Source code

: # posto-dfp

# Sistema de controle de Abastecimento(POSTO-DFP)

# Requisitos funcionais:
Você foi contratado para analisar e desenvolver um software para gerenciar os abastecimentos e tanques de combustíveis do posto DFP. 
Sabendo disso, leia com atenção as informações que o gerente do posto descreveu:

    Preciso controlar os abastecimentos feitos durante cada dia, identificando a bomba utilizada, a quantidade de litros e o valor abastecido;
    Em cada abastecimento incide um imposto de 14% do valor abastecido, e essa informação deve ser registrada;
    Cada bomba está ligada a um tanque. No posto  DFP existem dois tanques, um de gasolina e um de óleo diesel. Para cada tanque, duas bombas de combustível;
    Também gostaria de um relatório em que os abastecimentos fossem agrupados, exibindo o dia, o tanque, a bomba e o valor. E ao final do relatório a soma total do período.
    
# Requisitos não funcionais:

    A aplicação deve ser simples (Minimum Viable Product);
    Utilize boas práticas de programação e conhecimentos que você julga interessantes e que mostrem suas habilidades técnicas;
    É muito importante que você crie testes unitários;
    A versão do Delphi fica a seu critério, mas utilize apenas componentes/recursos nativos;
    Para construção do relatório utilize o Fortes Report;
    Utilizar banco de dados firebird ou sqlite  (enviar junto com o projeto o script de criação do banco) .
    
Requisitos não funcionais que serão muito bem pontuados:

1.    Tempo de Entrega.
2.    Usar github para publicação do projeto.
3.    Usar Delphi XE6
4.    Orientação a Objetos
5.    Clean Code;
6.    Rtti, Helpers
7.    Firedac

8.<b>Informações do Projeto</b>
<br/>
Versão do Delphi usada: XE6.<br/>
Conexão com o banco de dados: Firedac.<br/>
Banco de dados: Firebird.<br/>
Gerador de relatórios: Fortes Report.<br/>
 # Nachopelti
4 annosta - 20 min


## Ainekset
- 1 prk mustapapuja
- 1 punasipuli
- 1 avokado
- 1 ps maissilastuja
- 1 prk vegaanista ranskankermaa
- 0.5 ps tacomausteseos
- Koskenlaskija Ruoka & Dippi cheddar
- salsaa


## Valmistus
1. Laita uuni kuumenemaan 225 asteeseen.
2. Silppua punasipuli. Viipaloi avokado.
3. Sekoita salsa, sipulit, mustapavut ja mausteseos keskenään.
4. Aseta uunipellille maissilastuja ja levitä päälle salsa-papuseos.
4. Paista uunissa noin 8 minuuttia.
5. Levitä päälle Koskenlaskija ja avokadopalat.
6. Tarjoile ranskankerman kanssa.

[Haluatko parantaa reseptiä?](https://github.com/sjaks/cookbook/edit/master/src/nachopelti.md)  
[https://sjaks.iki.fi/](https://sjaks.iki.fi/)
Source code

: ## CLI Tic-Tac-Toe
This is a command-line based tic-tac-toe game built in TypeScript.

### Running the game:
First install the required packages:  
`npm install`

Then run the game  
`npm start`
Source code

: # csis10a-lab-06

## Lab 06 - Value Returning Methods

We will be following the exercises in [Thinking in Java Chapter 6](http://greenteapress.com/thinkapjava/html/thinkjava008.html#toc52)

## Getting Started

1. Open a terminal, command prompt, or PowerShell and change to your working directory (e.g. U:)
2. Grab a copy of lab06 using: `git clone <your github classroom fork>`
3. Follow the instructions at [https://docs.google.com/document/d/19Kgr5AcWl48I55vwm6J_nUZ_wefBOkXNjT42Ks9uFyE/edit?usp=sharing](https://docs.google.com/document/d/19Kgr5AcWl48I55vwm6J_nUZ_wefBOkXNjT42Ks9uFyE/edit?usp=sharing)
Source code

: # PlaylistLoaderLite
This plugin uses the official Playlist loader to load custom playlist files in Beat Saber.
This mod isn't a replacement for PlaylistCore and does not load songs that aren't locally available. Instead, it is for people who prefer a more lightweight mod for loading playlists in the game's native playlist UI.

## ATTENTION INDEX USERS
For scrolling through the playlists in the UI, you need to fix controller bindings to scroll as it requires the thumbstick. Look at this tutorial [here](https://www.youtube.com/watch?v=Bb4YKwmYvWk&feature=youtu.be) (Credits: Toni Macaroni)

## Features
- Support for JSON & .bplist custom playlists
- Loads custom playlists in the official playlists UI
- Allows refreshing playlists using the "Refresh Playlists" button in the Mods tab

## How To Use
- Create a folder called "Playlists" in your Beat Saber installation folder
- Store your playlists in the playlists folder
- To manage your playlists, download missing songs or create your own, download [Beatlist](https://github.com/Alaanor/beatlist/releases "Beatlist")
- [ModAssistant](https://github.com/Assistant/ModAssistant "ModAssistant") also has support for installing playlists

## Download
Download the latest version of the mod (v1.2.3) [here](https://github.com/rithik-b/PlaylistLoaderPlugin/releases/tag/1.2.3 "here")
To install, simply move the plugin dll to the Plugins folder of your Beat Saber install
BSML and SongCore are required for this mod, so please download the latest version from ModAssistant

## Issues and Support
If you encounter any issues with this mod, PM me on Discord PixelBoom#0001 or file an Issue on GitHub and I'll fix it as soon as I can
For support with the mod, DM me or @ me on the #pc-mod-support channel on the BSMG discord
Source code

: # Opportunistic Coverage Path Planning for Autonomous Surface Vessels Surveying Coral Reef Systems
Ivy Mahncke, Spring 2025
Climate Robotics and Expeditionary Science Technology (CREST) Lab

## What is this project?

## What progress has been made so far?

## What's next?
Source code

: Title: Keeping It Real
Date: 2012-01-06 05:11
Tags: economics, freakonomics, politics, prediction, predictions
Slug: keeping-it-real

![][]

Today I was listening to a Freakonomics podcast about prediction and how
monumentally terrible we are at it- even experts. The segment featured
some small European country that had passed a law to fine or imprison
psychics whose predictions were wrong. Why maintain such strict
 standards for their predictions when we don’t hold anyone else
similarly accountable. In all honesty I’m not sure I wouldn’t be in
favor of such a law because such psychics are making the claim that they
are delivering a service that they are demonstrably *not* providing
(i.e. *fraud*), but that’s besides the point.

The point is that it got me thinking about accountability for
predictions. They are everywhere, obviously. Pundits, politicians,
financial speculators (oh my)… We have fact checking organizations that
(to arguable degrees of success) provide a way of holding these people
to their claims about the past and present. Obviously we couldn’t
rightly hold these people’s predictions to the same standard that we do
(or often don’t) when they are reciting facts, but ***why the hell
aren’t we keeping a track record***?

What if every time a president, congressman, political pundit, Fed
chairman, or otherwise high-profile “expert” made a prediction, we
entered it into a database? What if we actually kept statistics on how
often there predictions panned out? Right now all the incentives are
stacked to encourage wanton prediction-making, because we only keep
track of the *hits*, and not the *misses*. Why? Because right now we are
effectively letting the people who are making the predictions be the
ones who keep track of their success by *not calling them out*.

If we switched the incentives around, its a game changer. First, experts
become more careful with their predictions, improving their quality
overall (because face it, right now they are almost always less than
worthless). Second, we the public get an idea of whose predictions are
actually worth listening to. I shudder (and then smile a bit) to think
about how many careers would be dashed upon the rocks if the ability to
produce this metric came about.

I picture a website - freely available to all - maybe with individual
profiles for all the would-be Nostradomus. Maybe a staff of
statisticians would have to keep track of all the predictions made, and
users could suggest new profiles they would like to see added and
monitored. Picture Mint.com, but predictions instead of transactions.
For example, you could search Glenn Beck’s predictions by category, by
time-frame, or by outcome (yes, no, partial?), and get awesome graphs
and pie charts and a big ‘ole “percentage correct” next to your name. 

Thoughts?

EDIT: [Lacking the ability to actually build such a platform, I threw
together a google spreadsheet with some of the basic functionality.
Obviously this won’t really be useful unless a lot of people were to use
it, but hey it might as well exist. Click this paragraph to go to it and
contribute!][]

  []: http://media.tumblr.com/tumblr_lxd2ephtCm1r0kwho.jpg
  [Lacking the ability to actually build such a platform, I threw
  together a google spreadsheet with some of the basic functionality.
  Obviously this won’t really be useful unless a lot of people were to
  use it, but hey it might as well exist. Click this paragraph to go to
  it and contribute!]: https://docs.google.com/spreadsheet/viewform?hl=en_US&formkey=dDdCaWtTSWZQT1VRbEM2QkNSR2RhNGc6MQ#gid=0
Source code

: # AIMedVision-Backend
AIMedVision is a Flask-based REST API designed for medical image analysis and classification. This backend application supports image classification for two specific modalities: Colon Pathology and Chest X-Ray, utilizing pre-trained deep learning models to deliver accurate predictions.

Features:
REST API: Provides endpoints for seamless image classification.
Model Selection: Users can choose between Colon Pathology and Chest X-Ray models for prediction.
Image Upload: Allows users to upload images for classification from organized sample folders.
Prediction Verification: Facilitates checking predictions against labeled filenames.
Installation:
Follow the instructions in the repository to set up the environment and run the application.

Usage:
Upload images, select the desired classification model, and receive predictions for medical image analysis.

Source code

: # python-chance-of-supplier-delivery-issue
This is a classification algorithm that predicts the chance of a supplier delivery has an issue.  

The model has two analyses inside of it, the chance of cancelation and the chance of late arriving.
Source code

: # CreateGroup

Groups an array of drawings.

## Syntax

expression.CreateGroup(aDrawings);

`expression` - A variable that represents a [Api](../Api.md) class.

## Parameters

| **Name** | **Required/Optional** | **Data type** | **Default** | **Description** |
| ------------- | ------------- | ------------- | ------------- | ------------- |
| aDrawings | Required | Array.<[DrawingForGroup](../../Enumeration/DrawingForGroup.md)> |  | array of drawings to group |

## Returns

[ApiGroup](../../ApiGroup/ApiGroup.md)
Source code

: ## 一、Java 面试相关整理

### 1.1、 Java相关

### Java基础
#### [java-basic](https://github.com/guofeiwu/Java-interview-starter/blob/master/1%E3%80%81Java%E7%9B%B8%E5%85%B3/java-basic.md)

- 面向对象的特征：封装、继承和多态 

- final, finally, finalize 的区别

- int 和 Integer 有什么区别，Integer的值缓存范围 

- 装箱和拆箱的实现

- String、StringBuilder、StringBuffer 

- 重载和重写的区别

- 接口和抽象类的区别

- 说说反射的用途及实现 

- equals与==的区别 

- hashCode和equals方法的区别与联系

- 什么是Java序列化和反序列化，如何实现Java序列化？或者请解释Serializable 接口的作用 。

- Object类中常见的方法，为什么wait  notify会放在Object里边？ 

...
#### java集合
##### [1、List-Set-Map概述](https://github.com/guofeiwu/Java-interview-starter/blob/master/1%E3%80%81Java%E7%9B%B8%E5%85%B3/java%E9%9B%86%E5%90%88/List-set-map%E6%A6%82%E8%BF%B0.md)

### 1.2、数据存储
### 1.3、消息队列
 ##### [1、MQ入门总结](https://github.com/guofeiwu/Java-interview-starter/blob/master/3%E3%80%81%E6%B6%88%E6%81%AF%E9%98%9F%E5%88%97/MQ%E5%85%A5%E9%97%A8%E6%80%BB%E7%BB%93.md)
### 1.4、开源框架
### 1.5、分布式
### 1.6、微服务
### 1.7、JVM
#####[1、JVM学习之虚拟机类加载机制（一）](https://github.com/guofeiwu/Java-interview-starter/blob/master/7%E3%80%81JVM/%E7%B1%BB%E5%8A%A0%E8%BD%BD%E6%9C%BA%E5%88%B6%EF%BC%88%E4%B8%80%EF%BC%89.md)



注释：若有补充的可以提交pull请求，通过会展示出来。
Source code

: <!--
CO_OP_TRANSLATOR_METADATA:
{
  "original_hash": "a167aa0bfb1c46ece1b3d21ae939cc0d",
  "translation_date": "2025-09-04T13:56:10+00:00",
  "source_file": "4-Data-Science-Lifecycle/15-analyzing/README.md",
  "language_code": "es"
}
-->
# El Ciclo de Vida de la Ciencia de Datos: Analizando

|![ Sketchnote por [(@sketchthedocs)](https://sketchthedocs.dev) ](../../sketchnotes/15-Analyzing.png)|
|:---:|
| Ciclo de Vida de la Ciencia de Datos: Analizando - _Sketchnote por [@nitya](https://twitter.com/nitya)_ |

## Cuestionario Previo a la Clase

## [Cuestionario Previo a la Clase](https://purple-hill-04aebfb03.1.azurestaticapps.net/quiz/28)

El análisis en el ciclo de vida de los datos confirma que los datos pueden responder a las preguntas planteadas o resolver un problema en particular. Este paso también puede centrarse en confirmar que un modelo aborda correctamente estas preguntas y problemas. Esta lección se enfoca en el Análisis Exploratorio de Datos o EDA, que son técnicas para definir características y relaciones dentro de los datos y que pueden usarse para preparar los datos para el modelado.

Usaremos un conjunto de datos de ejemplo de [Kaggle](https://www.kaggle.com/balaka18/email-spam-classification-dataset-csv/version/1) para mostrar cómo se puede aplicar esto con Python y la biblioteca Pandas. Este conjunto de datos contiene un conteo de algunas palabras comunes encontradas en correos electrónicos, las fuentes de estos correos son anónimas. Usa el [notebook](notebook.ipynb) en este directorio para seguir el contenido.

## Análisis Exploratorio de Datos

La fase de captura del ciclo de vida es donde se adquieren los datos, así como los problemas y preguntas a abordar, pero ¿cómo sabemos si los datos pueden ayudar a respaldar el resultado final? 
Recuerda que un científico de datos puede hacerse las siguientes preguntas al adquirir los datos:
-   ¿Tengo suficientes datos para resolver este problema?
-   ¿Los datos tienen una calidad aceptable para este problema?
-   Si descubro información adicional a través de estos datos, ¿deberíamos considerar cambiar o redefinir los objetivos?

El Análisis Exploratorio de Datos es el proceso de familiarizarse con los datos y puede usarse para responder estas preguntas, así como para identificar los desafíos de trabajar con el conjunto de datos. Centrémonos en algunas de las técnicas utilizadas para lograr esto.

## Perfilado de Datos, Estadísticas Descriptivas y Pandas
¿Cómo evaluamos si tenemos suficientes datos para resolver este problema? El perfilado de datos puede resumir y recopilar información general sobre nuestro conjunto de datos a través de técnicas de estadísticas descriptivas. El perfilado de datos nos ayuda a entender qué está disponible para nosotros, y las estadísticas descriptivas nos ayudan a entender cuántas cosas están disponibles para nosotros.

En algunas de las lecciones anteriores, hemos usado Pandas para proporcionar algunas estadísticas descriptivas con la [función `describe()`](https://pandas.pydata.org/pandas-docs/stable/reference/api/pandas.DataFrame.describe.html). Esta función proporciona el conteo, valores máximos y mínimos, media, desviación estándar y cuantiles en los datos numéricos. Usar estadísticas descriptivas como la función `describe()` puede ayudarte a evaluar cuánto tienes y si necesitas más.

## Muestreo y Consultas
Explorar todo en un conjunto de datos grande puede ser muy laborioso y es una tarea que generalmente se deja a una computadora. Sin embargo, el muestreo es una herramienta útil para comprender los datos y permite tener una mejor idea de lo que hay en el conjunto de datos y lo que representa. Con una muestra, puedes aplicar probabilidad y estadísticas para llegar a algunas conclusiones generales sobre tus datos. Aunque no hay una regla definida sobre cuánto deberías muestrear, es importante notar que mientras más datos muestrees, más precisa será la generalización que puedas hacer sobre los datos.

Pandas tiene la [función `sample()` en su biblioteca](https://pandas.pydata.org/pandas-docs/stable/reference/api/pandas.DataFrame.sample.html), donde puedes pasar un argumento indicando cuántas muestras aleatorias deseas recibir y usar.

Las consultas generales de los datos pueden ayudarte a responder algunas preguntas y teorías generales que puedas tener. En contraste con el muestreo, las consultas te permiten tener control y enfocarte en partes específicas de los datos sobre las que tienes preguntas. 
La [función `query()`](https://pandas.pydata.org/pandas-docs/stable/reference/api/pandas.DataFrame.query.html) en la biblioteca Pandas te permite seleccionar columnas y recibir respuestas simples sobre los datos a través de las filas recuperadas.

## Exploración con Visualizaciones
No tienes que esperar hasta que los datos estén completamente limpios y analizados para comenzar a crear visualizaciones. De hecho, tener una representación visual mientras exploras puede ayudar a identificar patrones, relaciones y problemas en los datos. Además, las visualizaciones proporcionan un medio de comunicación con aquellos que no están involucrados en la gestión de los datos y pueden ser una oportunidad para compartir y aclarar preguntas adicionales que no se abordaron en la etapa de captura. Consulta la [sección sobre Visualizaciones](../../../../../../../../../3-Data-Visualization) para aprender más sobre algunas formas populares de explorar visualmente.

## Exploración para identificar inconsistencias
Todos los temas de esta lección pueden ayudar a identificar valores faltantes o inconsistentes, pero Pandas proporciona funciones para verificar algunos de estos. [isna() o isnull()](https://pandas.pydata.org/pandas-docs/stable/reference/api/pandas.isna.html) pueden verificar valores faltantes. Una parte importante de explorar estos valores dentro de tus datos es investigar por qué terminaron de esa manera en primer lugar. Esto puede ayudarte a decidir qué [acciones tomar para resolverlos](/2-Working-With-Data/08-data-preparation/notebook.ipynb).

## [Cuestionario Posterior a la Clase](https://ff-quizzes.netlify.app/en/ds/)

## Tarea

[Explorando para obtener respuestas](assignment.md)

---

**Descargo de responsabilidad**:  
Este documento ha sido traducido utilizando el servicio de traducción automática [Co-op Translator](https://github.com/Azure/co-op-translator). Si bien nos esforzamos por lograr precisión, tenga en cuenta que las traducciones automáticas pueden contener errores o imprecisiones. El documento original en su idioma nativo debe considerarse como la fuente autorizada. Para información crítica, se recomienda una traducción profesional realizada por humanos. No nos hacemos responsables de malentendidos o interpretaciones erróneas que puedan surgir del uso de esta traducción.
-------------------------
Your objective.
Everything from the first line of the material through the line containing "Você foi contratado" is to be printed exactly; lines after that are to be left out.

Problem solution.
Source code

: # posto-dfp

# Sistema de controle de Abastecimento(POSTO-DFP)

# Requisitos funcionais:
Você foi contratado para analisar e desenvolver um software para gerenciar os abastecimentos e tanques de combustíveis do posto DFP. 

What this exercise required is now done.